What might that releasing stimulus have been? Like many others, I am almost sure that it was the invention of language. We must bear in mind here that by the time Homo sapiens came on the scene the peripheral equipment that allows articulate speech bad been around for several hundred thousand years, having emerged initially for other purposes entirely. The archaeological record is but a dim record of the full panoply of behaviors of any early hominid, but if it shows us anything at all it is the starkness of the contrast between the torrential outpouring of symbolic behaviors by the Cro-Magnons and the essentially symbol-free behaviors of their predecessors. The fundamental innovation that we see with the Cro-Magnons, underwriting all their varied achievements, is that of symbolic thought, with which language is virtually synonymous. Like thought, language involves forming and manipulating symbols in the mind, and our capacity for symbolic reasoning is virtually inconceivable in its absence. Imagination and creativity are part of the same process, for only when we create mental symbols can we combine them in new ways and ask "What if?" Nonverbal intuitive reasoning can, of course, take one a long way (recall the toolmaking experiment); and indeed, we can probably look upon the considerable achievements of the Neanderthals as the ultimate example of what intuition can do; but it is almost certainly symbolic thought that, above all, differentiates us from them–and from every other hominid, indeed every other organism, that has ever existed. For it is surely symbolic reasoning that makes consciousness as we know it possible, given that only by symbolically recreating the world in our minds can we objectify not only ourselves but our own positions in that world.
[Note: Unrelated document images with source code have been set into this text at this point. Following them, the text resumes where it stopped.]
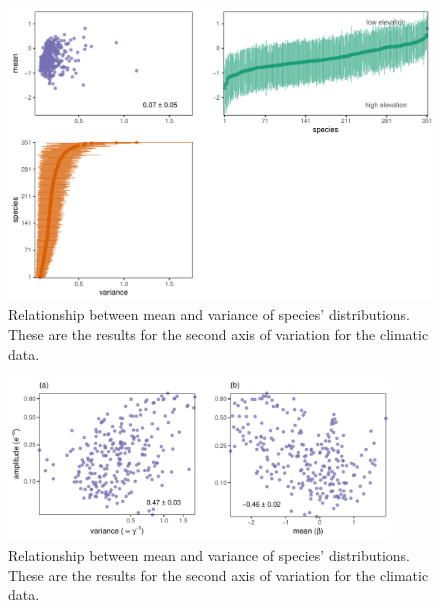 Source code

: \documentclass[11pt, a4paper]{article}
\begin{document}
\clearpage

\begin{figure}[h]
  \centering
    \vspace{0.5cm}
    \includegraphics[width=1\textwidth]{figures/figure1-secondaxis}
    	  \vspace{0.3cm}
	   \caption{Relationship between mean and variance of species' distributions. These are the results for the second axis of variation for the climatic data.}
      \label{sfig:secondaxis}
\end{figure}


\clearpage


\begin{figure}[h]
  \centering
    \vspace{0.5cm}
    \includegraphics[width=0.9\textwidth]{figures/alpha-vs-gamma-beta}
    	  \vspace{0.3cm}
	   \caption{Relationship between mean and variance of species' distributions. These are the results for the second axis of variation for the climatic data.}
      \label{sfig:alpha-vs-gammabeta}
\end{figure}

\clearpage
\end{document}
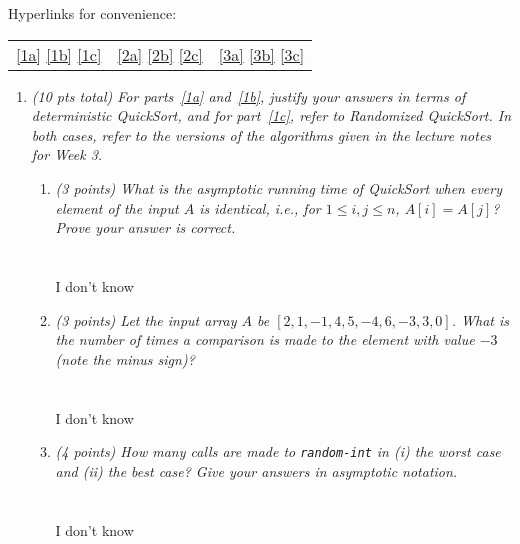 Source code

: \documentclass[12pt]{article}
\begin{document}
\renewcommand{\headrulewidth}{0.5pt}

\phantom{Test}

Hyperlinks for convenience:
\begin{tabular}{lll}
\ref{1a} \ref{1b} \ref{1c} &
\ref{2a} \ref{2b} \ref{2c} &
\ref{3a} \ref{3b} \ref{3c}
\end{tabular}

\begin{enumerate}

	\item {\itshape (10 pts total) 
	For parts~\eqref{1a} and~\eqref{1b}, justify your answers in terms of deterministic QuickSort, and for part~\eqref{1c}, refer to Randomized QuickSort. In both cases, refer to the versions of the algorithms given in the lecture notes for Week 3.}
	\begin{enumerate}
	\item {\itshape \label{1a} (3 points) What is the asymptotic running time of QuickSort when every element of the input $A$ is identical, i.e., for $1\leq i,j \leq n$, $A[i] = A[j]$? Prove your answer is correct.}
	\\ \\ \\ I don't know
	\pagebreak
	
	\item {\itshape \label{1b} (3 points) Let the input array $A$ be $[2, 1, -1, 4, 5, -4, 6, -3, 3, 0]$. What is the number of times a comparison is made to the element with value $-3$ (note the minus sign)?}
	\\ \\ \\ I don't know
	\pagebreak
	
	\item {\itshape \label{1c} (4 points) How many calls are made to {\tt random-int} in (i) the worst case and (ii) the best case? Give your answers in asymptotic notation.}
	\\ \\ \\ I don't know
	\pagebreak
	
	\end{enumerate}


\end{enumerate}
\end{document}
The strong signal from the behavior record, then, is that our ac quisition of the human capacity was a recent, and emergent, happening. Much as paleoanthropologists like to think of our evolution as a linear affair, a gradual progress from primitiveness to perfection, this received wisdom is clearly in error. We are not simply the inevitable result of a remorseless process of fine-tuning over the eons, any more than we are the summit of creation. For all of our remarkable–and recently acquired–cognitive attributes, we are but one of numerous evolutionary experiments spawned by our diverse family Hominidae. Yes, there has been an overall trend within Hominidae toward an increase in relative brain size over the past 2 million years or so, suggesting that there is something about being hominid (or at least a member of Homo) that predisposes to this trend. And yes, it is unquestionably the unique cognitive features resulting from our own particular experiment that account for the fact that we are the lone hominid in the world today, as for so much else. But we risk deceiving ourselves if we try to link such observations too closely. The archaeological record of human behavioral evolution shows clearly that the human capacity, whatever the neural mechanisms and cultural stimuli underlying it, is the end result of a long and untidy history of sporadic accretion. More significantly, however, it powerfully suggests that the final acquisition of this remarkable capacity was not simply a gradual extrapolation of what had gone before. Instead, this event of events was a sudden and emergent one–whose roots, perhaps ironically, were firmly embedded in the prosaic evolutionary phenomenon of exaptation.

I. Tattersall, The Origin of the Human Capacity, Sixty-eighth James Arthur Lecture on the Evolution of the Human Brain 1998 (New York: American Museum of Natural History, 1998), pp. 1-3, 23-25.